Melanie Boly is a neurologist and postdoctoral research fellow at the Belgian National Fund for Scientific Research and at University of Wisconsin-Madison. She conducts research investigating the neural correlates of decreased consciousness during vegetative state, anesthesia, and sleep using functional neuroimaging techniques. For eleven years she has worked with Steven Laureys at the Coma Science Group at University of Liege in Belgium. In the past she has worked with Adrian Owen in Cambridge, UK to design active paradigms (such as ‘imagine playing tennis’) capable of detecting consciousness in unresponsive brain damaged patients. She completed her postdoc with Karl Friston at University College London in 2010. She is currently working at the Center for Sleep and Consciousness in Madison, Wisconsin with Giulio Tononi.

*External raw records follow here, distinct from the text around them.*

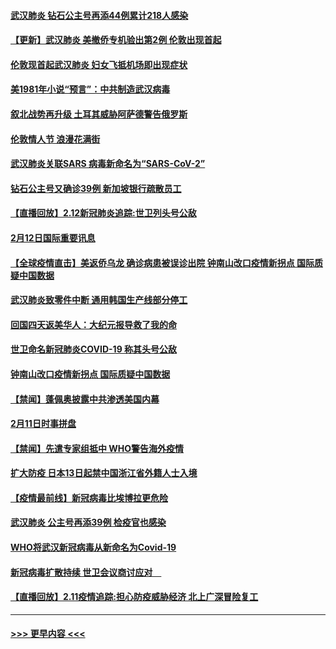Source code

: #### [武汉肺炎 钻石公主号再添44例累计218人感染](../pages/prog202/a102776089.md?t=02131455) 
#### [【更新】武汉肺炎 美撤侨专机验出第2例 伦敦出现首起](../pages/prog202/a102770740.md?t=02131455) 
#### [伦敦现首起武汉肺炎 妇女飞抵机场即出现症状](../pages/prog202/a102776031.md?t=02131455) 
#### [美1981年小说“预言”：中共制造武汉病毒](../pages/prog202/a102775980.md?t=02131455) 
#### [叙北战势再升级 土耳其威胁阿萨德警告俄罗斯](../pages/prog202/a102775904.md?t=02131455) 
#### [伦敦情人节 浪漫花满街](../pages/prog202/a102775786.md?t=02131455) 
#### [武汉肺炎关联SARS 病毒新命名为“SARS-CoV-2”](../pages/prog202/a102775719.md?t=02131455) 
#### [钻石公主号又确诊39例 新加坡银行疏散员工](../pages/prog202/a102775691.md?t=02131455) 
#### [【直播回放】2.12新冠肺炎追踪:世卫列头号公敌](../pages/prog202/a102775541.md?t=02131455) 
#### [2月12日国际重要讯息](../pages/prog202/a102775437.md?t=02131455) 
#### [【全球疫情直击】美返侨乌龙 确诊病患被误诊出院 钟南山改口疫情新拐点 国际质疑中国数据](../pages/prog202/a102775378.md?t=02131455) 
#### [武汉肺炎致零件中断 通用韩国生产线部分停工](../pages/prog202/a102775365.md?t=02131455) 
#### [回国四天返美华人：大纪元报导救了我的命](../pages/prog202/a102775342.md?t=02131455) 
#### [世卫命名新冠肺炎COVID-19 称其头号公敌](../pages/prog202/a102775196.md?t=02131455) 
#### [钟南山改口疫情新拐点 国际质疑中国数据](../pages/prog202/a102775178.md?t=02131455) 
#### [【禁闻】蓬佩奥披露中共渗透美国内幕](../pages/prog202/a102775129.md?t=02131455) 
#### [2月11日时事拼盘](../pages/prog202/a102775140.md?t=02131455) 
#### [【禁闻】先遣专家组抵中 WHO警告海外疫情](../pages/prog202/a102775112.md?t=02131455) 
#### [扩大防疫 日本13日起禁中国浙江省外籍人士入境](../pages/prog202/a102775051.md?t=02131455) 
#### [【疫情最前线】新冠病毒比埃博拉更危险](../pages/prog202/a102775043.md?t=02131455) 
#### [武汉肺炎 公主号再添39例 检疫官也感染](../pages/prog202/a102775031.md?t=02131455) 
#### [WHO将武汉新冠病毒从新命名为Covid-19](../pages/prog202/a102774891.md?t=02131455) 
#### [新冠病毒扩散持续 世卫会议商讨应对　](../pages/prog202/a102774850.md?t=02131455) 
#### [【直播回放】2.11疫情追踪:担心防疫威胁经济 北上广深冒险复工](../pages/prog202/a102774741.md?t=02131455) 

----
#### [ >>> 更早内容 <<< ](../indexes/prog202-earlier.md)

Her present work aims to develop a theoretical approach to the study of the neural correlates of consciousness in states such as sleep, anesthesia, or brain damage using functional brain imaging.
Born in the American Midwest, Christof Koch grew up in Holland, Germany, Canada, and Morocco. He studied Physics and Philosophy and was awarded his Ph.D. in Biophysics. In 1987, Koch joined the California Institute of Technology as a Professor in Biology and Engineering. After a quarter of a century, he left academia for the Allen Institute for Brain Science in Seattle, where he is now President and Chief Scientific Officer, leading a decade-long, large-scale effort to build brain observatories to map, analyze, and understand the mouse and human cerebral cortex. Koch has authored more than 300 scientific papers and five books concerned with the way computers and neurons process information and the neuronal and computational basis of visual perception. Together with his longtime collaborator, Francis Crick, Koch pioneered the scientific study of consciousness. His latest book is Consciousness: Confessions of a Romantic Reductionist.
Colin McGinn is a professor and Cooper Fellow at University of Miami. In 2006, he joined the UM philosophy department, having taught previously at University of London, University of Oxford, and Rutgers University. He was the recipient of the John Locke Prize at Oxford University in 1973. His research interests are in philosophy of mind, philosophy of body, philosophy of language, philosophical logic, metaphysics, epistemology, philosophy of physics, philosophy of film and literature, ethics, metaphilosophy, philosophy of sport, and Wittgenstein. He has published many articles, and is the author of 20 books, including: Mental Content; The Problem of Consciousness; The Character of Mind; Ethics, Evil and Fiction; The Mysterious Flame; Logical Properties; Consciousness and Its Objects; Mindsight: Image, Dream, Meaning; and Shakespeare’s Philosophy.